Ah, the blended family. Every parent’s dream, right? Obviously when we start our lives, we don’t count on ending up in a situation like this. The happily ever after in our minds rarely includes things like divorce and blending families. This doesn’t mean we can’t make the most out of these situations and create a healthy loving environment. Here’s how:
Don’t Force It
Patience is everything in situations like this. As adults, we wouldn’t be expected to become best friends overnight with a stranger—why should our kids? Any relationship takes time and patience to build. Remember that these changes are not choices of theirs, and use that knowledge to be sensitive to the transition they’re experiencing when blending families.
Accepting Differences
All children—all individuals—have their differences. It’s not realistic to expect a group of kids merging from various households to hold the same routines or behaviors. Because they are arriving with different frames of reference, children won’t automatically adjust to potentially opposite norms and rules. They have diverse learned experiences and personalities and they deserve to be separately celebrated for these.
Consistency is Key
As touched on, adjustments are stressful for anyone, but particularly for children. Young people can become overstimulated by change and may also take longer to pick up on the nuances involved in merging lifestyles.

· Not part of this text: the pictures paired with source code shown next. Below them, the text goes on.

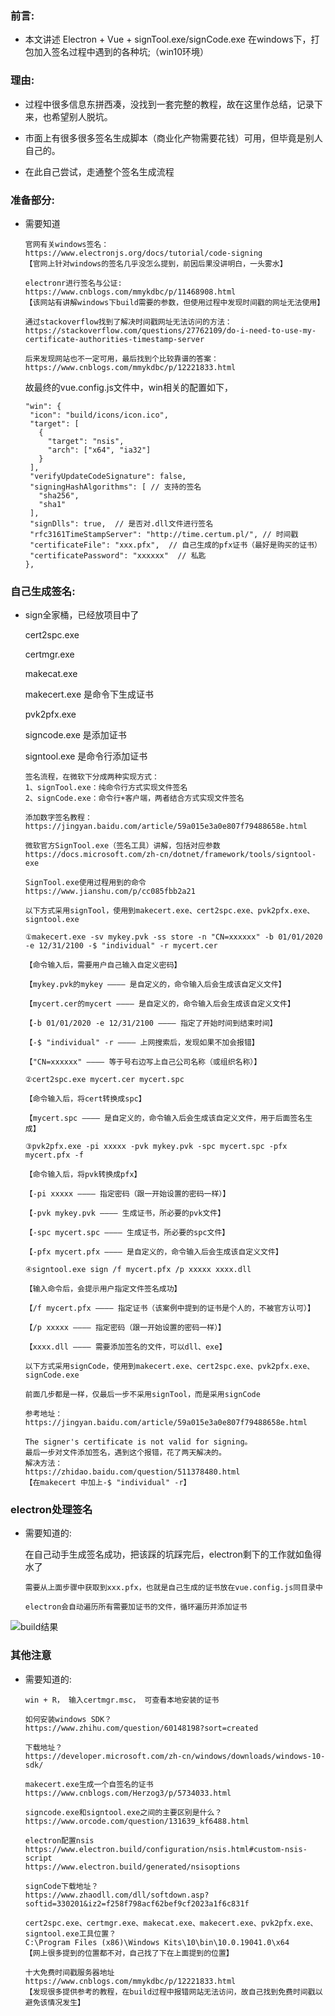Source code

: ### 前言:

- 本文讲述 Electron + Vue + signTool.exe/signCode.exe 在windows下，打包加入签名过程中遇到的各种坑;（win10环境）

### 理由:

- 过程中很多信息东拼西凑，没找到一套完整的教程，故在这里作总结，记录下来，也希望别人脱坑。

- 市面上有很多很多签名生成脚本（商业化产物需要花钱）可用，但毕竟是别人自己的。

- 在此自己尝试，走通整个签名生成流程

### 准备部分:

- 需要知道

  ```shell
  官网有关windows签名：
  https://www.electronjs.org/docs/tutorial/code-signing
  【官网上针对windows的签名几乎没怎么提到，前因后果没讲明白，一头雾水】
  ```

  ```
  electronr进行签名与公证:
  https://www.cnblogs.com/mmykdbc/p/11468908.html
  【该网站有讲解windows下build需要的参数，但使用过程中发现时间戳的网址无法使用】
  ```

  ```
  通过stackoverflow找到了解决时间戳网址无法访问的方法：
  https://stackoverflow.com/questions/27762109/do-i-need-to-use-my-certificate-authorities-timestamp-server

  后来发现网站也不一定可用，最后找到个比较靠谱的答案：
  https://www.cnblogs.com/mmykdbc/p/12221833.html
  ```

  故最终的vue.config.js文件中，win相关的配置如下，
  ```
  "win": {
   "icon": "build/icons/icon.ico",
   "target": [
     {
       "target": "nsis",
       "arch": ["x64", "ia32"]
     }
   ],
   "verifyUpdateCodeSignature": false,  
   "signingHashAlgorithms": [ // 支持的签名
     "sha256",
     "sha1"
   ],
   "signDlls": true,  // 是否对.dll文件进行签名
   "rfc3161TimeStampServer": "http://time.certum.pl/", // 时间戳
   "certificateFile": "xxx.pfx",  // 自己生成的pfx证书（最好是购买的证书）
   "certificatePassword": "xxxxxx"  // 私匙
  },  
  ```


### 自己生成签名:

- sign全家桶，已经放项目中了
  
  cert2spc.exe

  certmgr.exe

  makecat.exe

  makecert.exe  是命令下生成证书

  pvk2pfx.exe 

  signcode.exe  是添加证书

  signtool.exe  是命令行添加证书

  ```
  签名流程，在微软下分成两种实现方式：
  1、signTool.exe：纯命令行方式实现文件签名
  2、signCode.exe：命令行+客户端，两者结合方式实现文件签名
  ```

  ```
  添加数字签名教程：
  https://jingyan.baidu.com/article/59a015e3a0e807f79488658e.html
  ```

  ```
  微软官方SignTool.exe（签名工具）讲解，包括对应参数
  https://docs.microsoft.com/zh-cn/dotnet/framework/tools/signtool-exe
  ```

  ```
  SignTool.exe使用过程用到的命令
  https://www.jianshu.com/p/cc085fbb2a21
  ```

  ```
  以下方式采用signTool，使用到makecert.exe、cert2spc.exe、pvk2pfx.exe、signtool.exe

  ①makecert.exe -sv mykey.pvk -ss store -n "CN=xxxxxx" -b 01/01/2020 -e 12/31/2100 -$ "individual" -r mycert.cer

  【命令输入后，需要用户自己输入自定义密码】

  【mykey.pvk的mykey ———— 是自定义的，命令输入后会生成该自定义文件】

  【mycert.cer的mycert ———— 是自定义的，命令输入后会生成该自定义文件】

  【-b 01/01/2020 -e 12/31/2100 ———— 指定了开始时间到结束时间】

  【-$ "individual" -r ———— 上网搜索后，发现如果不加会报错】

  【"CN=xxxxxx" ———— 等于号右边写上自己公司名称（或组织名称）】

  ②cert2spc.exe mycert.cer mycert.spc

  【命令输入后，将cert转换成spc】

  【mycert.spc ———— 是自定义的，命令输入后会生成该自定义文件，用于后面签名生成】

  ③pvk2pfx.exe -pi xxxxx -pvk mykey.pvk -spc mycert.spc -pfx mycert.pfx -f

  【命令输入后，将pvk转换成pfx】

  【-pi xxxxx ———— 指定密码（跟一开始设置的密码一样）】

  【-pvk mykey.pvk ———— 生成证书，所必要的pvk文件】

  【-spc mycert.spc ———— 生成证书，所必要的spc文件】

  【-pfx mycert.pfx ———— 是自定义的，命令输入后会生成该自定义文件】

  ④signtool.exe sign /f mycert.pfx /p xxxxx xxxx.dll

  【输入命令后，会提示用户指定文件签名成功】

  【/f mycert.pfx ———— 指定证书（该案例中提到的证书是个人的，不被官方认可）】

  【/p xxxxx ———— 指定密码（跟一开始设置的密码一样）】

  【xxxx.dll ———— 需要添加签名的文件，可以dll、exe】
  ```

  ```
  以下方式采用signCode，使用到makecert.exe、cert2spc.exe、pvk2pfx.exe、signCode.exe
  
  前面几步都是一样，仅最后一步不采用signTool，而是采用signCode

  参考地址：
  https://jingyan.baidu.com/article/59a015e3a0e807f79488658e.html
  ```

  ```
  The signer's certificate is not valid for signing。
  最后一步对文件添加签名，遇到这个报错，花了两天解决的。
  解决方法：
  https://zhidao.baidu.com/question/511378480.html
  【在makecert 中加上-$ "individual" -r】
  ```

### electron处理签名

- 需要知道的:

  在自己动手生成签名成功，把该踩的坑踩完后，electron剩下的工作就如鱼得水了
  ```
  需要从上面步骤中获取到xxx.pfx，也就是自己生成的证书放在vue.config.js同目录中

  electron会自动遍历所有需要加证书的文件，循环遍历并添加证书
  ```
![build结果](https://raw.githubusercontent.com/victor-fa/electron-build-sign/master/img/electron-sign.jpg)

### 其他注意

- 需要知道的:
  
  ```
  win + R， 输入certmgr.msc， 可查看本地安装的证书
  ```

  ```
  如何安装windows SDK？
  https://www.zhihu.com/question/60148198?sort=created

  下载地址？
  https://developer.microsoft.com/zh-cn/windows/downloads/windows-10-sdk/
  ```

  ```
  makecert.exe生成一个自签名的证书
  https://www.cnblogs.com/Herzog3/p/5734033.html
  ```

  ```
  signcode.exe和signtool.exe之间的主要区别是什么？
  https://www.orcode.com/question/131639_kf6488.html
  ```
  ```
  electron配置nsis
  https://www.electron.build/configuration/nsis.html#custom-nsis-script
  https://www.electron.build/generated/nsisoptions
  ```
  ```
  signCode下载地址？
  https://www.zhaodll.com/dll/softdown.asp?softid=330201&iz2=f258f798acf62bef9cf2023a1f6c831f
  ```
  ```
  cert2spc.exe、certmgr.exe、makecat.exe、makecert.exe、pvk2pfx.exe、signtool.exe工具位置？
  C:\Program Files (x86)\Windows Kits\10\bin\10.0.19041.0\x64
  【网上很多提到的位置都不对，自己找了下在上面提到的位置】
  ```

  ```
  十大免费时间戳服务器地址
  https://www.cnblogs.com/mmykdbc/p/12221833.html
  【发现很多提供参考的教程，在build过程中报错网站无法访问，故自己找到免费时间戳以避免该情况发生】
  ```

Ensuring both parental figures in the household are on the same page is essential for providing a consistent atmosphere for blending families. Consistency in setting rules as well as consequences for the children will assist with some of the growing pains that each child is bound to experience.
Limit Expectations
Just as there are no perfect people, there are no perfect families. A blended family is no exception to this rule, so it would be silly to expect it to be smooth sailing 100% of the time. If children are taking a while to adjust to their new parental figure, their new siblings, or their new environment, take that as par for the course. If they are met with consistency, care, and respect for their emotions, the adjustments will come in due time.